El costo de vida en la provincia de Corrientes no paró de escalar durante los primeros meses de 2026. De acuerdo al Índice Barrial de Precios (IBP) realizado por el Instituto de Investigación Social, Económica y Política Ciudadana (ISEPCi), una familia tipo correntina necesitó en febrero $1.131.293,11 para cubrir la Canasta Básica Total (CBT) y no ser considerada pobre.
La réplica del modelo de ajuste por parte del gobernador Juan Pablo Valdés profundiza la desesperante situación que atraviesan los hogares, que registran un descalce creciente entre ingresos y gastos básicos. El informe, que relevó más de 300 negocios en seis localidades (Capital, Empedrado, Goya, Santa Rosa y Curuzú Cuatiá), detalló que, para equiparar la Canasta Básica Alimentaria (CBA) y superar la línea de indigencia, esa misma familia precisó $502.796,94.

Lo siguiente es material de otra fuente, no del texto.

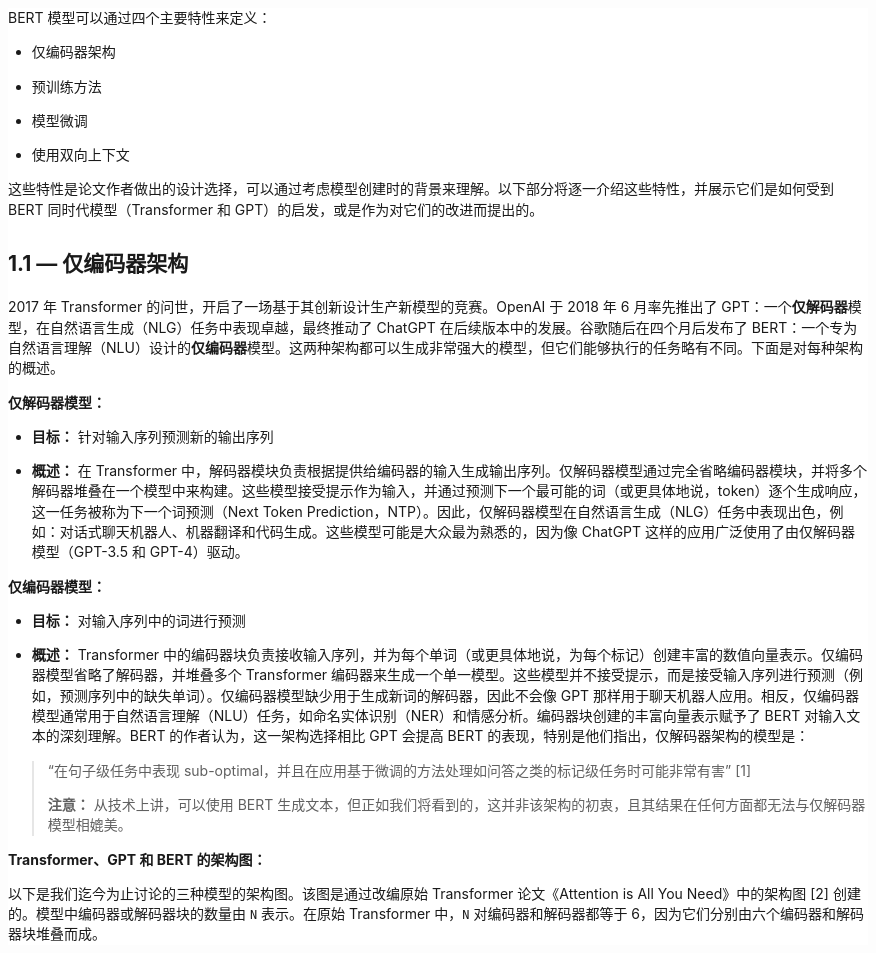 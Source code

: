 BERT 模型可以通过四个主要特性来定义：

+   仅编码器架构

+   预训练方法

+   模型微调

+   使用双向上下文

这些特性是论文作者做出的设计选择，可以通过考虑模型创建时的背景来理解。以下部分将逐一介绍这些特性，并展示它们是如何受到 BERT 同时代模型（Transformer 和 GPT）的启发，或是作为对它们的改进而提出的。

## 1.1 — **仅编码器架构**

2017 年 Transformer 的问世，开启了一场基于其创新设计生产新模型的竞赛。OpenAI 于 2018 年 6 月率先推出了 GPT：一个**仅解码器**模型，在自然语言生成（NLG）任务中表现卓越，最终推动了 ChatGPT 在后续版本中的发展。谷歌随后在四个月后发布了 BERT：一个专为自然语言理解（NLU）设计的**仅编码器**模型。这两种架构都可以生成非常强大的模型，但它们能够执行的任务略有不同。下面是对每种架构的概述。

**仅解码器模型：**

+   **目标：** 针对输入序列预测新的输出序列

+   **概述：** 在 Transformer 中，解码器模块负责根据提供给编码器的输入生成输出序列。仅解码器模型通过完全省略编码器模块，并将多个解码器堆叠在一个模型中来构建。这些模型接受提示作为输入，并通过预测下一个最可能的词（或更具体地说，token）逐个生成响应，这一任务被称为下一个词预测（Next Token Prediction，NTP）。因此，仅解码器模型在自然语言生成（NLG）任务中表现出色，例如：对话式聊天机器人、机器翻译和代码生成。这些模型可能是大众最为熟悉的，因为像 ChatGPT 这样的应用广泛使用了由仅解码器模型（GPT-3.5 和 GPT-4）驱动。

**仅编码器模型：**

+   **目标：** 对输入序列中的词进行预测

+   **概述：** Transformer 中的编码器块负责接收输入序列，并为每个单词（或更具体地说，为每个标记）创建丰富的数值向量表示。仅编码器模型省略了解码器，并堆叠多个 Transformer 编码器来生成一个单一模型。这些模型并不接受提示，而是接受输入序列进行预测（例如，预测序列中的缺失单词）。仅编码器模型缺少用于生成新词的解码器，因此不会像 GPT 那样用于聊天机器人应用。相反，仅编码器模型通常用于自然语言理解（NLU）任务，如命名实体识别（NER）和情感分析。编码器块创建的丰富向量表示赋予了 BERT 对输入文本的深刻理解。BERT 的作者认为，这一架构选择相比 GPT 会提高 BERT 的表现，特别是他们指出，仅解码器架构的模型是：

> “在句子级任务中表现 sub-optimal，并且在应用基于微调的方法处理如问答之类的标记级任务时可能非常有害” [1]
> 
> **注意：** 从技术上讲，可以使用 BERT 生成文本，但正如我们将看到的，这并非该架构的初衷，且其结果在任何方面都无法与仅解码器模型相媲美。

**Transformer、GPT 和 BERT 的架构图：**

以下是我们迄今为止讨论的三种模型的架构图。该图是通过改编原始 Transformer 论文《Attention is All You Need》中的架构图 [2] 创建的。模型中编码器或解码器块的数量由 `N` 表示。在原始 Transformer 中，`N` 对编码器和解码器都等于 6，因为它们分别由六个编码器和解码器块堆叠而成。
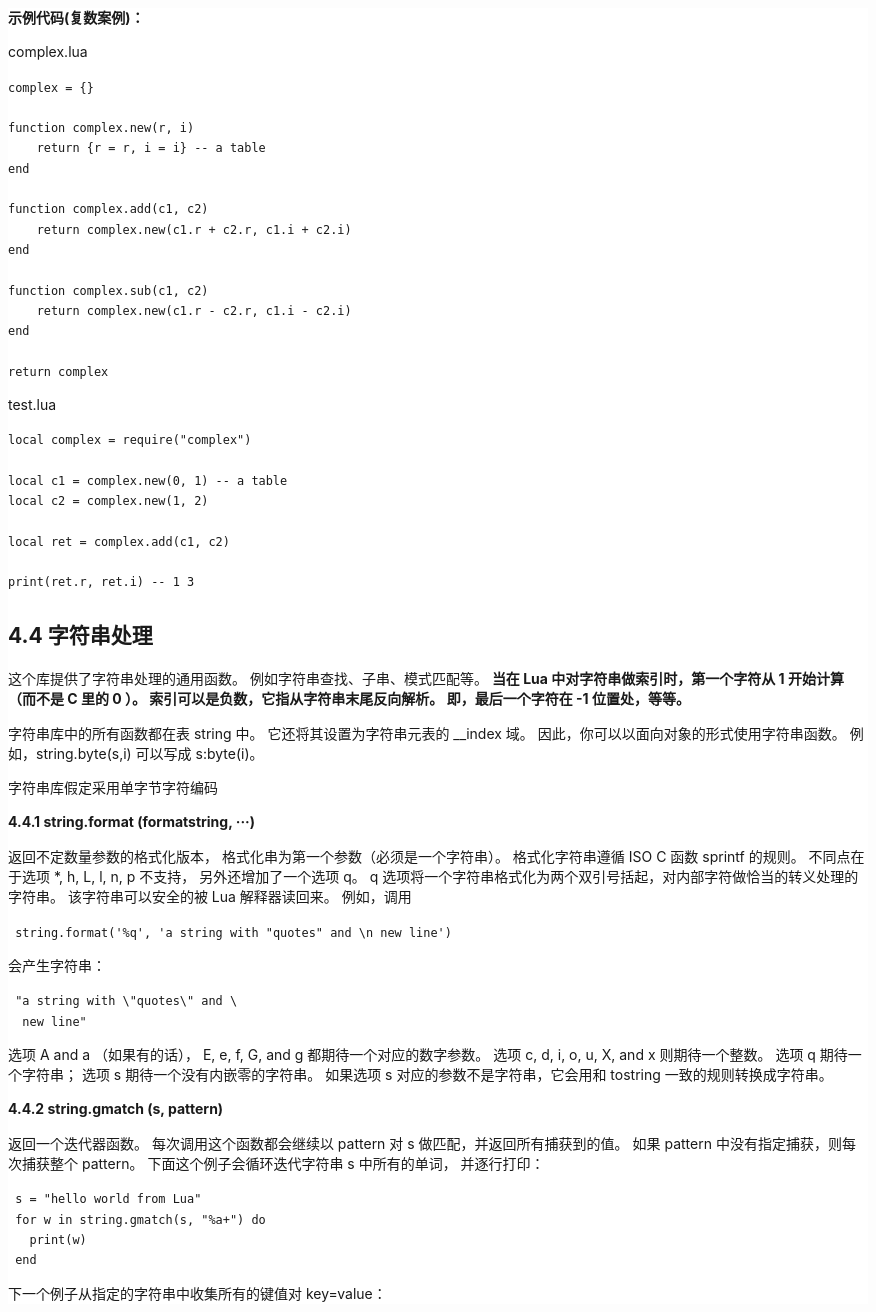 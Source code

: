 **示例代码(复数案例)：**

complex.lua 

	complex = {}   
	
	function complex.new(r, i) 
		return {r = r, i = i} -- a table
	end
	
	function complex.add(c1, c2)
	    return complex.new(c1.r + c2.r, c1.i + c2.i)
	end
	
	function complex.sub(c1, c2)
	    return complex.new(c1.r - c2.r, c1.i - c2.i)
	end
	
	return complex  

test.lua

	local complex = require("complex")
	
	local c1 = complex.new(0, 1) -- a table
	local c2 = complex.new(1, 2)
	
	local ret = complex.add(c1, c2)
	
	print(ret.r, ret.i) -- 1 3


## 4.4 字符串处理 ##
这个库提供了字符串处理的通用函数。 例如字符串查找、子串、模式匹配等。 **当在 Lua 中对字符串做索引时，第一个字符从 1 开始计算（而不是 C 里的 0 ）。 索引可以是负数，它指从字符串末尾反向解析。 即，最后一个字符在 -1 位置处，等等。**

字符串库中的所有函数都在表 string 中。 它还将其设置为字符串元表的 __index 域。 因此，你可以以面向对象的形式使用字符串函数。 例如，string.byte(s,i) 可以写成 s:byte(i)。

字符串库假定采用单字节字符编码

**4.4.1 string.format (formatstring, ···)**

返回不定数量参数的格式化版本， 格式化串为第一个参数（必须是一个字符串）。 格式化字符串遵循 ISO C 函数 sprintf 的规则。 不同点在于选项 *, h, L, l, n, p 不支持， 另外还增加了一个选项 q。 q 选项将一个字符串格式化为两个双引号括起，对内部字符做恰当的转义处理的字符串。 该字符串可以安全的被 Lua 解释器读回来。 例如，调用

     string.format('%q', 'a string with "quotes" and \n new line')
会产生字符串：

     "a string with \"quotes\" and \
      new line"
选项 A and a （如果有的话）， E, e, f, G, and g 都期待一个对应的数字参数。 选项 c, d, i, o, u, X, and x 则期待一个整数。 选项 q 期待一个字符串； 选项 s 期待一个没有内嵌零的字符串。 如果选项 s 对应的参数不是字符串，它会用和 tostring 一致的规则转换成字符串。

**4.4.2 string.gmatch (s, pattern)**

返回一个迭代器函数。 每次调用这个函数都会继续以 pattern 对 s 做匹配，并返回所有捕获到的值。 如果 pattern 中没有指定捕获，则每次捕获整个 pattern。
下面这个例子会循环迭代字符串 s 中所有的单词， 并逐行打印：

     s = "hello world from Lua"
     for w in string.gmatch(s, "%a+") do
       print(w)
     end
下一个例子从指定的字符串中收集所有的键值对 key=value：
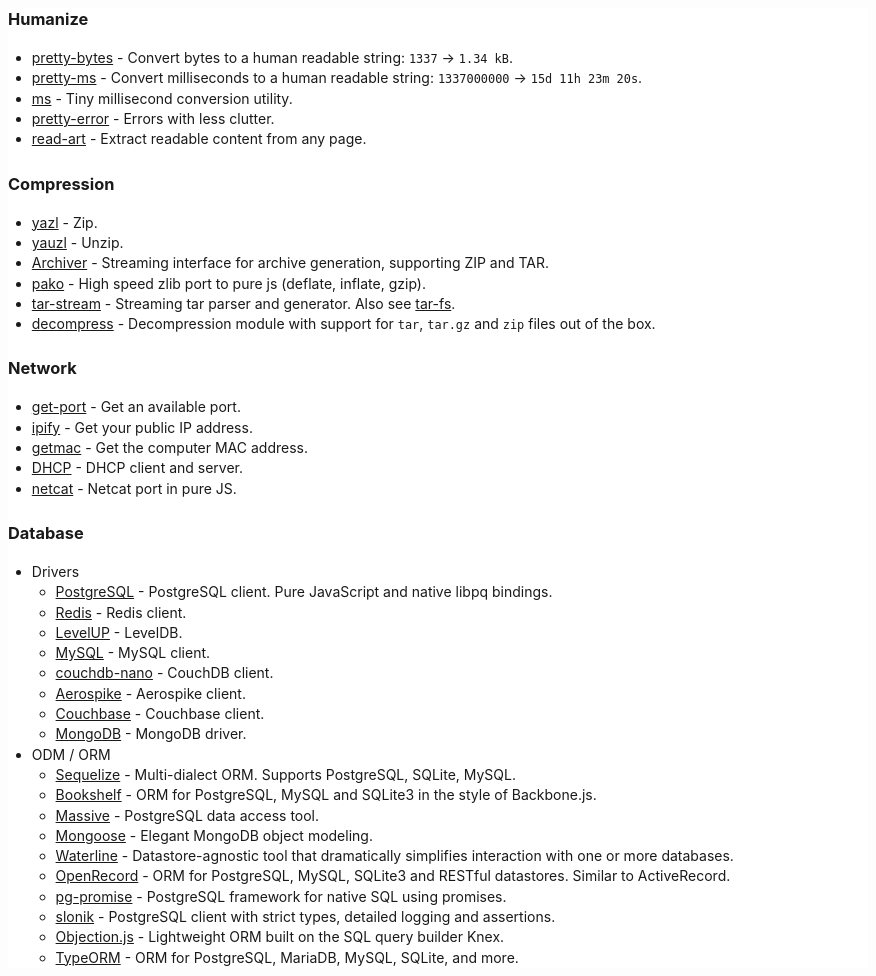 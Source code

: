 
### Humanize

- [pretty-bytes](https://github.com/sindresorhus/pretty-bytes) - Convert bytes to a human readable string: `1337` → `1.34 kB`.
- [pretty-ms](https://github.com/sindresorhus/pretty-ms) - Convert milliseconds to a human readable string: `1337000000` → `15d 11h 23m 20s`.
- [ms](https://github.com/rauchg/ms.js) - Tiny millisecond conversion utility.
- [pretty-error](https://github.com/AriaMinaei/pretty-error) - Errors with less clutter.
- [read-art](https://github.com/Tjatse/node-readability) - Extract readable content from any page.


### Compression

- [yazl](https://github.com/thejoshwolfe/yazl) - Zip.
- [yauzl](https://github.com/thejoshwolfe/yauzl) - Unzip.
- [Archiver](https://github.com/archiverjs/node-archiver) - Streaming interface for archive generation, supporting ZIP and TAR.
- [pako](https://github.com/nodeca/pako) - High speed zlib port to pure js (deflate, inflate, gzip).
- [tar-stream](https://github.com/mafintosh/tar-stream) - Streaming tar parser and generator. Also see [tar-fs](https://github.com/mafintosh/tar-fs).
- [decompress](https://github.com/kevva/decompress) - Decompression module with support for `tar`, `tar.gz` and `zip` files out of the box.


### Network

- [get-port](https://github.com/sindresorhus/get-port) - Get an available port.
- [ipify](https://github.com/sindresorhus/ipify) - Get your public IP address.
- [getmac](https://github.com/bevry/getmac) - Get the computer MAC address.
- [DHCP](https://github.com/infusion/node-dhcp) - DHCP client and server.
- [netcat](https://github.com/roccomuso/netcat) - Netcat port in pure JS.


### Database

- Drivers
	- [PostgreSQL](https://github.com/brianc/node-postgres) - PostgreSQL client. Pure JavaScript and native libpq bindings.
	- [Redis](https://github.com/luin/ioredis) - Redis client.
	- [LevelUP](https://github.com/Level/levelup) - LevelDB.
	- [MySQL](https://github.com/mysqljs/mysql) - MySQL client.
	- [couchdb-nano](https://github.com/apache/couchdb-nano) - CouchDB client.
	- [Aerospike](https://github.com/aerospike/aerospike-client-nodejs) - Aerospike client.
	- [Couchbase](https://github.com/couchbase/couchnode) - Couchbase client.
	- [MongoDB](https://github.com/mongodb/node-mongodb-native) - MongoDB driver.
- ODM / ORM
	- [Sequelize](https://github.com/sequelize/sequelize) - Multi-dialect ORM. Supports PostgreSQL, SQLite, MySQL.
	- [Bookshelf](https://github.com/bookshelf/bookshelf) - ORM for PostgreSQL, MySQL and SQLite3 in the style of Backbone.js.
	- [Massive](https://github.com/robconery/massive-js) - PostgreSQL data access tool.
	- [Mongoose](https://github.com/Automattic/mongoose) - Elegant MongoDB object modeling.
	- [Waterline](https://github.com/balderdashy/waterline) - Datastore-agnostic tool that dramatically simplifies interaction with one or more databases.
	- [OpenRecord](https://github.com/PhilWaldmann/openrecord) - ORM for PostgreSQL, MySQL, SQLite3 and RESTful datastores. Similar to ActiveRecord.
	- [pg-promise](https://github.com/vitaly-t/pg-promise) - PostgreSQL framework for native SQL using promises.
	- [slonik](https://github.com/gajus/slonik) - PostgreSQL client with strict types, detailed logging and assertions.
	- [Objection.js](https://github.com/Vincit/objection.js) - Lightweight ORM built on the SQL query builder Knex.
	- [TypeORM](https://github.com/typeorm/typeorm) - ORM for PostgreSQL, MariaDB, MySQL, SQLite, and more. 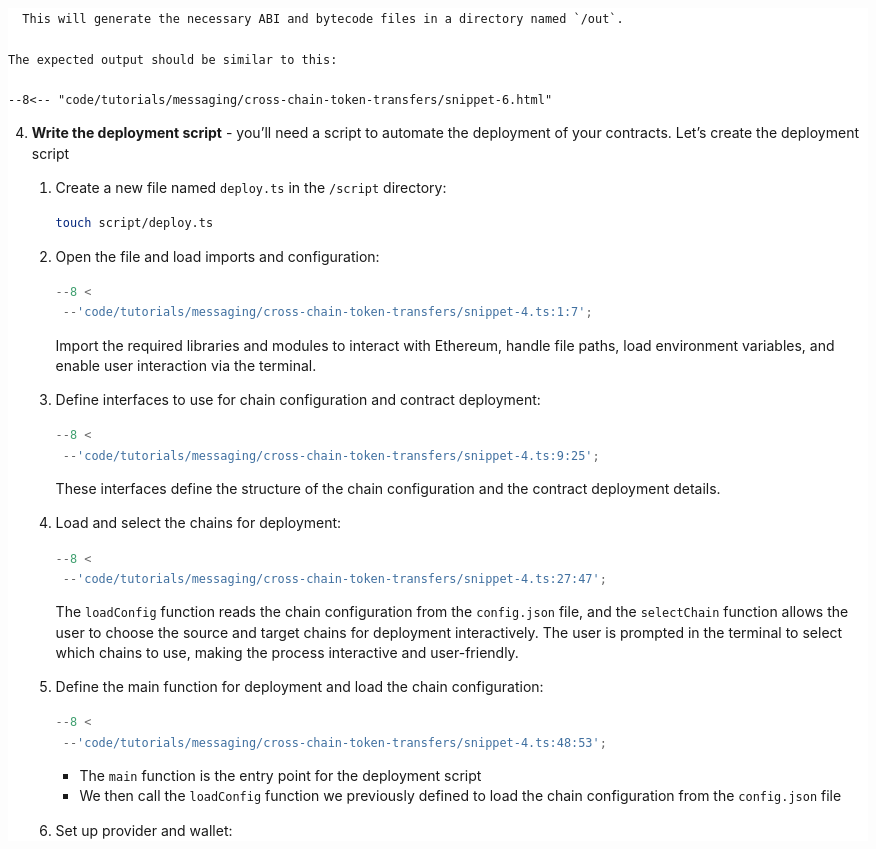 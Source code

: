       This will generate the necessary ABI and bytecode files in a directory named `/out`.

    The expected output should be similar to this:

    --8<-- "code/tutorials/messaging/cross-chain-token-transfers/snippet-6.html"

4.  **Write the deployment script** - you’ll need a script to automate the deployment of your contracts. Let’s create the deployment script

    1. Create a new file named `deploy.ts` in the `/script` directory:

       ```bash
       touch script/deploy.ts
       ```

    2. Open the file and load imports and configuration:

       ```typescript
       --8 <
       	--'code/tutorials/messaging/cross-chain-token-transfers/snippet-4.ts:1:7';
       ```

       Import the required libraries and modules to interact with Ethereum, handle file paths, load environment variables, and enable user interaction via the terminal.

    3. Define interfaces to use for chain configuration and contract deployment:

       ```typescript
       --8 <
       	--'code/tutorials/messaging/cross-chain-token-transfers/snippet-4.ts:9:25';
       ```

       These interfaces define the structure of the chain configuration and the contract deployment details.

    4. Load and select the chains for deployment:

       ```typescript
       --8 <
       	--'code/tutorials/messaging/cross-chain-token-transfers/snippet-4.ts:27:47';
       ```

       The `loadConfig` function reads the chain configuration from the `config.json` file, and the `selectChain` function allows the user to choose the source and target chains for deployment interactively. The user is prompted in the terminal to select which chains to use, making the process interactive and user-friendly.

    5. Define the main function for deployment and load the chain configuration:

       ```typescript
       --8 <
       	--'code/tutorials/messaging/cross-chain-token-transfers/snippet-4.ts:48:53';
       ```

       - The `main` function is the entry point for the deployment script
       - We then call the `loadConfig` function we previously defined to load the chain configuration from the `config.json` file

    6. Set up provider and wallet:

La variación mensual de los alimentos fue del 3,40%, pero el rubro que más golpeó el bolsillo fue la carnicería, con un incremento del 10,84% en solo 28 días. Los cortes que lideraron las subas fueron:
- Carnaza: 23,81%
- Nalga: 16,67%
- Pollo: 14,74%
"El alto costo de las canastas en comparación con los bajos ingresos de los hogares agrava el deterioro del poder adquisitivo. Esto limita el acceso a servicios esenciales como energía, agua, transporte y alquileres", explicó la directora del ISEPCi Corrientes, Silvana Lagraña.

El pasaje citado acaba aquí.